「石丸伸二氏」「斎藤元彦知事」「玉木雄一郎氏」が変えた選挙の常識 「既存政党」「マスメディア」の衰退で2025年「SNS巧者」が大量当選するか
ネット選挙が「地上戦」に
政治家もネットでの「集票」が、マスメディアで政策を訴えることで得られる票を凌駕しつつあると、気づき始めています。実際、ネット空間でどうプレゼンスを高めればいいのか、という相談を受けることもままあります。以前はネット選挙と言えば、やってもやらなくてもいい「空中戦の一部」だったのが、今は地元を隅々まで回るどぶ板選挙と同じような「地上戦」の一部になりつつある。玉木雄一郎さんが「ネットどぶ板」と表現したのは言い得て妙だと思います。
どぶ板というわけですから、難しいのは「勘所」を掴むのに手間も時間もかかるということです。決してネット選挙だから楽できるとか効率的だというわけではありません。玉木さんが6年前からYouTubeを始めていたように、どういうやり方が有権者に響くのか、政治家自身や政党が試行錯誤しながら、やってみるしかない。
2025年は選挙の影響力という点で、「マスメディアからネットへ」という不可逆的な変化がさらに加速するでしょう。それは都議選のような地方選挙であっても、変わりません。石丸さんも斎藤さんも国民民主党も都市部での強さが際立っています。石丸さんでいえば、先の都知事選で港区、千代田区、中央区、渋谷区などで得票率が高かった。それは、例えば町内会など、地域コミュニティに属していない有権者を、地域の壁を超えたソーシャルメディアを通じて掘り起こしている可能性を指摘できます。
仮に石丸新党が都議選に進出するのであれば、認知度を上げていく手段として既存のメディアをあてにせず、ソーシャルメディアを大いに活用するのが基本になるのでしょう。石丸さん本人も、動画で都議選を盛り上げるアイデアについて語っています。こうした動きは、選挙の情勢に大きな変化をもたらすことになりそうです。国政選挙に限らず、一般の選挙でも大都市圏からネットやソーシャルメディアの影響が強くなり、その結果、地域コミュニティに所属しない「見えない有権者」をターゲットにした「SNS巧者」が大量に当選していくことも起こりえると思います。

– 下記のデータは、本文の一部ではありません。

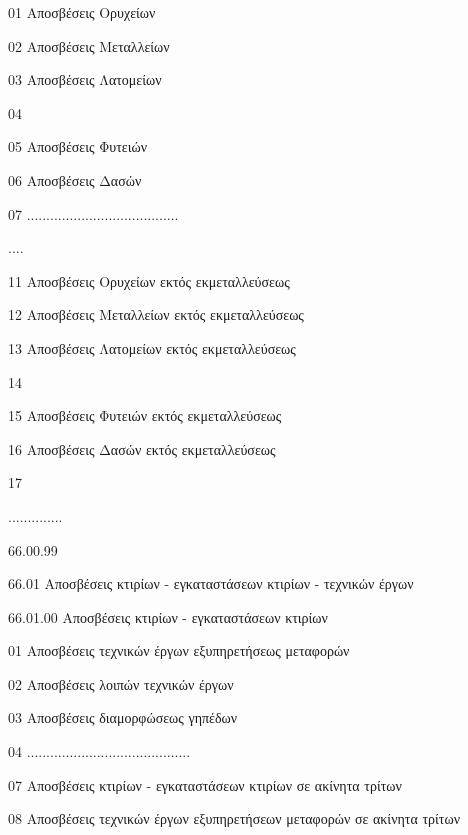 \documentclass[A4,10pt,greek]{book}
\begin{document}
                               01   Αποσβέσεις Ορυχείων

                               02   Αποσβέσεις Μεταλλείων

                               03   Αποσβέσεις Λατομείων

                               04

                               05   Αποσβέσεις Φυτειών

                               06   Αποσβέσεις Δασών

                               07   .......................................

                               ....

                               11   Αποσβέσεις Ορυχείων εκτός εκμεταλλεύσεως

                               12   Αποσβέσεις Μεταλλείων εκτός εκμεταλλεύσεως

                               13   Αποσβέσεις Λατομείων εκτός εκμεταλλεύσεως

                               14

                               15   Αποσβέσεις Φυτειών εκτός εκμεταλλεύσεως

                               16   Αποσβέσεις Δασών εκτός εκμεταλλεύσεως

                               17

                     ..............

                     66.00.99

        66.01   Αποσβέσεις κτιρίων - εγκαταστάσεων κτιρίων - τεχνικών έργων

                     66.01.00   Αποσβέσεις κτιρίων - εγκαταστάσεων κτιρίων

                               01   Αποσβέσεις τεχνικών έργων εξυπηρετήσεως μεταφορών

                               02   Αποσβέσεις λοιπών τεχνικών έργων

                               03   Αποσβέσεις διαμορφώσεως γηπέδων

                               04   ..........................................

                               07   Αποσβέσεις κτιρίων - εγκαταστάσεων κτιρίων
                                       σε ακίνητα τρίτων

                               08   Αποσβέσεις τεχνικών έργων εξυπηρετήσεων
                                       μεταφορών σε ακίνητα τρίτων
\end{document}
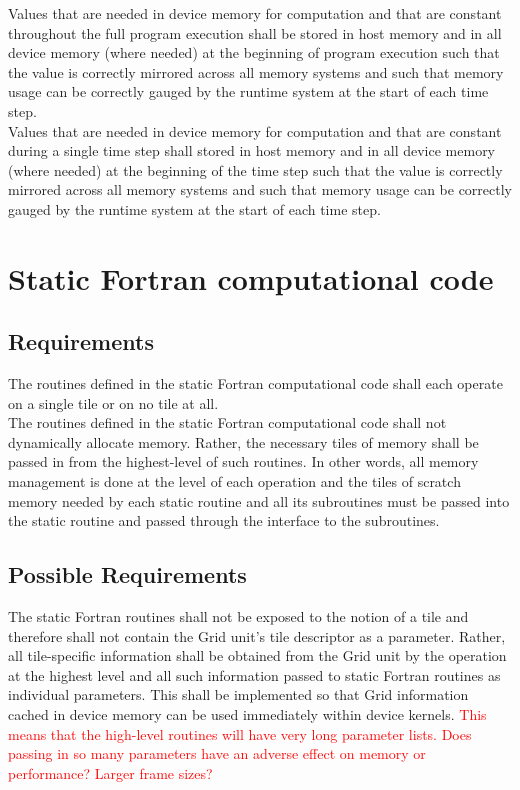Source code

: \documentclass{article}
\begin{document}
Values that are needed in device memory for computation and that are constant
throughout the full program execution shall be stored in host memory and in all
device memory (where needed) at the beginning of program execution such that the
value is correctly mirrored across all memory systems and such that memory
usage can be correctly gauged by the runtime system at the start of each time
step.\\

Values that are needed in device memory for computation and that are constant
during a single time step shall stored in host memory and in all device memory
(where needed) at the beginning of the time step such that the value is
correctly mirrored across all memory systems and such that memory usage can be
correctly gauged by the runtime system at the start of each time step.

\section{Static Fortran computational code}
\subsection{Requirements}
The routines defined in the static Fortran computational code shall each operate
on a single tile or on no tile at all.\\

The routines defined in the static Fortran computational code shall not
dynamically allocate memory.  Rather, the necessary tiles of memory shall be
passed in from the highest-level of such routines.  In other words, all memory
management is done at the level of each operation and the tiles of scratch
memory needed by each static routine and all its subroutines must be passed into
the static routine and passed through the interface to the subroutines.

\subsection{Possible Requirements}
The static Fortran routines shall not be exposed to the notion of a tile and
therefore shall not contain the Grid unit's tile descriptor as a parameter.
Rather, all tile-specific information shall be obtained from the Grid unit by
the operation at the highest level and all such information passed to static
Fortran routines as individual parameters.  This shall be implemented so that
Grid information cached in device memory can be used immediately within device
kernels.  \textcolor{red}{This means that the high-level routines will have very
long parameter lists.  Does passing in so many parameters have an adverse effect
on memory or performance?  Larger frame sizes?}
\end{document}
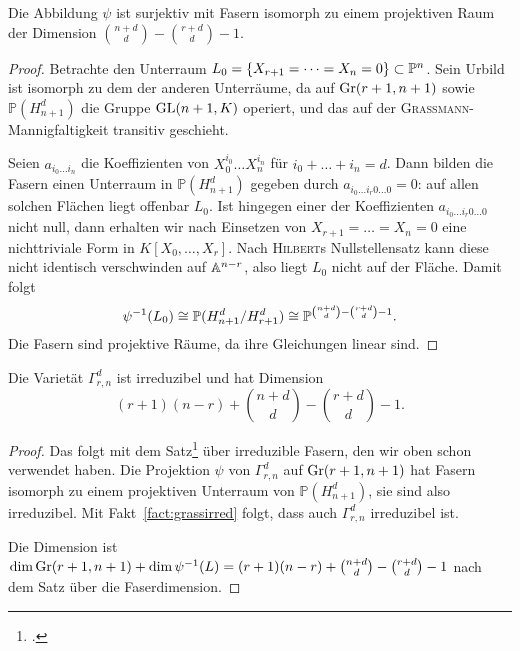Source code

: \begin{prop}
Die Abbildung $\psi$ ist surjektiv mit Fasern isomorph zu einem projektiven Raum der Dimension $\binom{n+d}d - \binom{r+d}d - 1$.
\end{prop}
\begin{proof}
Betrachte den Unterraum $L_0 = \{X_{r+1} = \dots = X_n = 0\} \subset \mathbb P^{n}$. Sein Urbild ist isomorph zu dem der anderen Unterräume, da auf $\grass r+1/{n+1}$ sowie $\mathbb P(H_{n+1}^d)$ die Gruppe $\mathrm{GL}(n+1,K)$ operiert, und das auf der \textsc{Grassmann}-Mannigfaltigkeit transitiv geschieht.

Seien $a_{i_0 \dots i_n}$ die Koeffizienten von $X_0^{i_0} \dots X_n^{i_n}$ für $i_0 + \dots + i_n = d$. Dann bilden die Fasern einen Unterraum in $\mathbb P(H_{n+1}^d)$ gegeben durch $a_{i_0 \dots i_r 0 \dots 0} = 0$: auf allen solchen Flächen liegt offenbar $L_0$. Ist hingegen einer der Koeffizienten $a_{i_0 \dots i_r 0 \dots 0}$ nicht null, dann erhalten wir nach Einsetzen von $X_{r+1} = \dots = X_n = 0$ eine nichttriviale Form in $K[X_0, \dots, X_r]$. Nach \textsc{Hilbert}s Nullstellensatz kann diese nicht identisch verschwinden auf $\mathbb A^{n-r}$, also liegt $L_0$ nicht auf der Fläche. Damit folgt
\begin{equation*}
\psi^{-1}(L_0) \cong \mathbb P(H_{n+1}^d / H_{r+1}^d) \cong \mathbb P^{\binom{n+d}d - \binom{r+d}d - 1}.
\end{equation*}
Die Fasern sind projektive Räume, da ihre Gleichungen linear sind.
\end{proof}

\begin{coroll}
Die Varietät $\Gamma_{r,n}^d$ ist irreduzibel und hat Dimension
\begin{equation}
(r+1)(n-r) + \binom{n+d}d - \binom{r+d}d - 1.
\end{equation}
\end{coroll}
\begin{proof}
Das folgt mit dem Satz\footcite[S.~77, Theorem~8]{Shafarevich} über irreduzible Fasern, den wir oben schon verwendet haben. Die Projektion $\psi$ von $\Gamma_{r,n}^d$ auf $\grass r+1/{n+1}$ hat Fasern isomorph zu einem projektiven Unterraum von $\mathbb P(H_{n+1}^d)$, sie sind also irreduzibel. Mit Fakt~\ref{fact:grassirred} folgt, dass auch $\Gamma_{r,n}^d$ irreduzibel ist.

Die Dimension ist $\dim \grass r+1/{n+1} + \dim \psi^{-1}(L) = (r+1)(n-r) + \binom{n+d}d - \binom{r+d}d - 1$ nach dem Satz über die Faserdimension.
\end{proof}

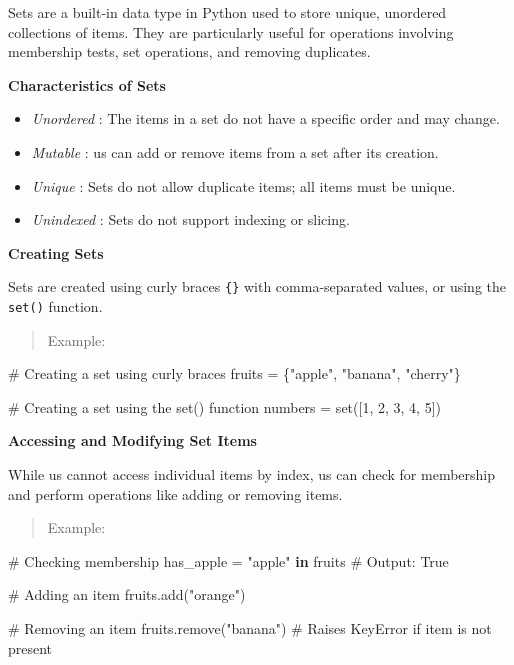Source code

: \documentclass[
  letterpaper,
  DIV=11,
  numbers=noendperiod]{scrreprt}
\newenvironment{Shaded}{\begin{snugshade}}{\end{snugshade}}
\newcommand{\BuiltInTok}[1]{\textcolor[rgb]{0.00,0.23,0.31}{#1}}
\newcommand{\CommentTok}[1]{\textcolor[rgb]{0.37,0.37,0.37}{#1}}
\newcommand{\DecValTok}[1]{\textcolor[rgb]{0.68,0.00,0.00}{#1}}
\newcommand{\KeywordTok}[1]{\textcolor[rgb]{0.00,0.23,0.31}{\textbf{#1}}}
\newcommand{\NormalTok}[1]{\textcolor[rgb]{0.00,0.23,0.31}{#1}}
\newcommand{\OperatorTok}[1]{\textcolor[rgb]{0.37,0.37,0.37}{#1}}
\newcommand{\StringTok}[1]{\textcolor[rgb]{0.13,0.47,0.30}{#1}}
\providecommand{\tightlist}{%
  \setlength{\itemsep}{0pt}\setlength{\parskip}{0pt}}\usepackage{longtable,booktabs,array}
\theoremstyle{plain}
\theoremstyle{definition}
\theoremstyle{remark}
\begin{document}
Sets are a built-in data type in Python used to store unique, unordered
collections of items. They are particularly useful for operations
involving membership tests, set operations, and removing duplicates.

\textbf{Characteristics of Sets}

\begin{itemize}
\tightlist
\item
  \emph{Unordered} : The items in a set do not have a specific order and
  may change.
\item
  \emph{Mutable} : us can add or remove items from a set after its
  creation.
\item
  \emph{Unique} : Sets do not allow duplicate items; all items must be
  unique.
\item
  \emph{Unindexed} : Sets do not support indexing or slicing.
\end{itemize}

\textbf{Creating Sets}

Sets are created using curly braces \texttt{\{\}} with comma-separated
values, or using the \texttt{set()} function.

\begin{quote}
Example:
\end{quote}

\begin{Shaded}
\begin{Highlighting}[]
\CommentTok{\# Creating a set using curly braces}
\NormalTok{fruits }\OperatorTok{=}\NormalTok{ \{}\StringTok{"apple"}\NormalTok{, }\StringTok{"banana"}\NormalTok{, }\StringTok{"cherry"}\NormalTok{\}}

\CommentTok{\# Creating a set using the set() function}
\NormalTok{numbers }\OperatorTok{=} \BuiltInTok{set}\NormalTok{([}\DecValTok{1}\NormalTok{, }\DecValTok{2}\NormalTok{, }\DecValTok{3}\NormalTok{, }\DecValTok{4}\NormalTok{, }\DecValTok{5}\NormalTok{])}
\end{Highlighting}
\end{Shaded}

\textbf{Accessing and Modifying Set Items}

While us cannot access individual items by index, us can check for
membership and perform operations like adding or removing items.

\begin{quote}
Example:
\end{quote}

\begin{Shaded}
\begin{Highlighting}[]
\CommentTok{\# Checking membership}
\NormalTok{has\_apple }\OperatorTok{=} \StringTok{"apple"} \KeywordTok{in}\NormalTok{ fruits  }\CommentTok{\# Output: True}

\CommentTok{\# Adding an item}
\NormalTok{fruits.add(}\StringTok{"orange"}\NormalTok{)}

\CommentTok{\# Removing an item}
\NormalTok{fruits.remove(}\StringTok{"banana"}\NormalTok{)  }\CommentTok{\# Raises KeyError if item is not present}
\end{Highlighting}
\end{Shaded}
\end{document}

そうした流れが加速すると、地域コミュニティに組織や支持基盤が根を張る自民党や公明党、日本共産党などの歴史ある既存の政党は苦しくなるかもしれません。共産党が昨年末に「SNS戦略室」を立ち上げたのは危機感の表れでしょう。
「選挙報道」そのものが過渡期に
危機感を持たねばならない点ではマスコミも同様です。ネットに比べ、マスメディアの影響力が薄れていく中、「選挙報道」そのものが過渡期にある。これまでは政治的公平性に配慮して「薄く広く」候補者の情報を報じるのが、マスメディアの役割でした。しかし、いまではネットで情報を発信する人が山ほどいます。マスメディアも情報を発信するワンオブゼムにすぎません。
ですから、マスメディアは自分たちの役割を再定義する必要があります。なぜ、有権者はマスメディアの報道を見る必要があるのか、有権者はその報道から何を得るのか。メディアの役割が組織ジャーナリズムに基づいた「裏付けの取れた事実をコンスタントに示していくこと」であるなら、そこをより尖らせていくべく、インフルエンサーに負けず、途切れずに大量に情報を発信をしていくことが求められるのではないでしょうか。